A list of users who voted in this vote:

  1. Algrif
  2. Beobach972
  3. bd2412
  4. Atelaes
  5. Connel MacKenzie
  6. DAVilla
  7. Dijan
  8. Dmcdevit
  9. EncycloPetey
  10. User:Enginear
  11. H.
  12. Hippietrail
  13. Keffy
  14. User:Littenberg
  15. Robert Ullmann
  16. Ruakh
  17. Saltmarsh
  18. —Stephen
  19. Timw.
  20. Tohru
  21. Widsith

Option 2 had 15 in favor, 5 abstaining, and 2 opposing.

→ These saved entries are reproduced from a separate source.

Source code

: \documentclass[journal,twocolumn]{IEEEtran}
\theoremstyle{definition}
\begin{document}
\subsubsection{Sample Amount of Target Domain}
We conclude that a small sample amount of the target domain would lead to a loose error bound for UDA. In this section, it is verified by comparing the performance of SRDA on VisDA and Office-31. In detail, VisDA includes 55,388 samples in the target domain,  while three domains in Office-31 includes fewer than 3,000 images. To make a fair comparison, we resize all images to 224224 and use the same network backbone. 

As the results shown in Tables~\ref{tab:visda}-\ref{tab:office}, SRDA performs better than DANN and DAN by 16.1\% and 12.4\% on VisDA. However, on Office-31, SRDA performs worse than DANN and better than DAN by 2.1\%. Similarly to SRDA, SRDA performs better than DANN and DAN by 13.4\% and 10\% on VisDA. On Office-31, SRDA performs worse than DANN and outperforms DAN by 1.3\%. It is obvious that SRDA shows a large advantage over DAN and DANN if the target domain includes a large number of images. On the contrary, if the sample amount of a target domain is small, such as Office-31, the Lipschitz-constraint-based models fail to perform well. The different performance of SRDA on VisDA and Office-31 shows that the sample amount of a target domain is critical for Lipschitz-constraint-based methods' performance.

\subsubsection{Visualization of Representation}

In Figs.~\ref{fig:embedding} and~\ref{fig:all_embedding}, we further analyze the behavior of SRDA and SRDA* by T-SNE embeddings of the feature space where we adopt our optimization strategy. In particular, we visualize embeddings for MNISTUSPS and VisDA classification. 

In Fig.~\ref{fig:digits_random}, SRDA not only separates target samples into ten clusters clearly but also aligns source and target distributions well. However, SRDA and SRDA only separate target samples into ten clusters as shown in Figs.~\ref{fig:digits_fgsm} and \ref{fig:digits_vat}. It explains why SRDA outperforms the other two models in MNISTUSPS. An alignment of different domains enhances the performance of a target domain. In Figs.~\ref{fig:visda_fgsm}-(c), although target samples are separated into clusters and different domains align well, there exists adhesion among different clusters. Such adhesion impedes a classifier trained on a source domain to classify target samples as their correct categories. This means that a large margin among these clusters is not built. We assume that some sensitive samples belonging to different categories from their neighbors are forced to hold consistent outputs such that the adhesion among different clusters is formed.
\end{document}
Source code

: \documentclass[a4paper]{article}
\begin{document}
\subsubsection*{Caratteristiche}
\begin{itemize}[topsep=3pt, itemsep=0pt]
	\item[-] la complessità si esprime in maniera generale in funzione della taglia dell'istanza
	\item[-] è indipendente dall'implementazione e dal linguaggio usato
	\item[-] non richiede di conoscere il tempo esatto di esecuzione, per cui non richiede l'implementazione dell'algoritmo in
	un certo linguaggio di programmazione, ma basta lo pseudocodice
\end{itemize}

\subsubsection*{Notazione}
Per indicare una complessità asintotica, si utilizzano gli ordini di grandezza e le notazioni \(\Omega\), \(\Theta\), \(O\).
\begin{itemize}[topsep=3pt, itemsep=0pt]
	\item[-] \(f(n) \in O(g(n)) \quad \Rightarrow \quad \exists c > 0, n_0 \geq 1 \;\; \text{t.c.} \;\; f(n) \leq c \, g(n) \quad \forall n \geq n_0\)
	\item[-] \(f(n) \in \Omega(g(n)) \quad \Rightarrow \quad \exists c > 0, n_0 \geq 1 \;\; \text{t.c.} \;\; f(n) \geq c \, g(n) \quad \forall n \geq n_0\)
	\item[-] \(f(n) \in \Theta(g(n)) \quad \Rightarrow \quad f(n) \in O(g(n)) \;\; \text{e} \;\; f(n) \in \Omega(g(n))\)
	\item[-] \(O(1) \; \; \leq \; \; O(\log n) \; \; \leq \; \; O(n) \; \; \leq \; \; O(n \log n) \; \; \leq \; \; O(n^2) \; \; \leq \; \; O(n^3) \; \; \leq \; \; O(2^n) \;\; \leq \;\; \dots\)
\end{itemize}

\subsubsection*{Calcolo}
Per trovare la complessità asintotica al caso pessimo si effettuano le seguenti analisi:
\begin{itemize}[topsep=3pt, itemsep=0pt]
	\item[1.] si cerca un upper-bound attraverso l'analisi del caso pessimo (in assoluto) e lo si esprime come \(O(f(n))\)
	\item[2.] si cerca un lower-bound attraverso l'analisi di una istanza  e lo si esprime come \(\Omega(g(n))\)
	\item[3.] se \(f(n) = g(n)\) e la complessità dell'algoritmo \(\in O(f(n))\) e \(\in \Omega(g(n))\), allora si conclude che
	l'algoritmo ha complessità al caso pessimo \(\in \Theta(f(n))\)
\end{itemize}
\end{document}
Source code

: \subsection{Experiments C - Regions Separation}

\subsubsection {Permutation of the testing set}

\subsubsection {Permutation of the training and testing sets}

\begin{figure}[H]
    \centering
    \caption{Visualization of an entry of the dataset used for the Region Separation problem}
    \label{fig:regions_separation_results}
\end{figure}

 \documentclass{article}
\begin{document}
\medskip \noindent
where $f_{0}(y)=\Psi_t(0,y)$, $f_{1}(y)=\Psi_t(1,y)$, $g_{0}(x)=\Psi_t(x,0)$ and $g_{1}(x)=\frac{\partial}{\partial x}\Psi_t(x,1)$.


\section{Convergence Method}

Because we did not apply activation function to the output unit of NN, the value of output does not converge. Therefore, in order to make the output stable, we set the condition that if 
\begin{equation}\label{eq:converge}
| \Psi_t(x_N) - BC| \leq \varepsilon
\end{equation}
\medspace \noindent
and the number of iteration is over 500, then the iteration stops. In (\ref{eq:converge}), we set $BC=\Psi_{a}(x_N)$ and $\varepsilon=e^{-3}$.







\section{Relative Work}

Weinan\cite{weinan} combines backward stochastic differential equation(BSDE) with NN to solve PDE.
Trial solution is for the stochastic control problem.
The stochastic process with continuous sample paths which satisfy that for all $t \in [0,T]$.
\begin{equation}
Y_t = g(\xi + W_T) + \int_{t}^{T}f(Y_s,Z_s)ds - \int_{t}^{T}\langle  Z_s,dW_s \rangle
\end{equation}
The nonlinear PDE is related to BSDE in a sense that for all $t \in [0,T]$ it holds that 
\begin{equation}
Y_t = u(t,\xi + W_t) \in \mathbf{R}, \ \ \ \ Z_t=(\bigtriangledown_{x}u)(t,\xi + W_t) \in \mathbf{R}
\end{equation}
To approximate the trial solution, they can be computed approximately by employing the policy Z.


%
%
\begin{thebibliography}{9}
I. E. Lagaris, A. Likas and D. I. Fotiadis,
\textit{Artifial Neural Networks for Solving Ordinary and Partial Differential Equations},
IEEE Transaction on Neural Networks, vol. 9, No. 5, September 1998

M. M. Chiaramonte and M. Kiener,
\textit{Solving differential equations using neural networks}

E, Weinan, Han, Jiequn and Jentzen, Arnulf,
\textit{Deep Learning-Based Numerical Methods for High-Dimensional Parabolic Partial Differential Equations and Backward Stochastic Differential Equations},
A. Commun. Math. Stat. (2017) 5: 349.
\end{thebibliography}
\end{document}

A ratio of 15 to 7 is better than a two-thirds supermajority, so this should have gone in support of Option 2. DAVilla 03:39, 17 August 2007 (UTC)

More accurately, it had 15 supporting, 2 explicitly opposing, and 5 4 implicitly opposing; but yes, that's a good point. —RuakhTALK 04:25, 17 August 2007 (UTC)


  • As of 2015, we don't use the format {{trademark}} exactly this way anymore, it has become a red link. What changed is that we have just {{context}} instead of individual topic templates, and also we always add the language code. Thus, currently, the way to show trademark status is: {{context|trademark|lang=en}}. --Daniel 11:16, 18 May 2015 (UTC)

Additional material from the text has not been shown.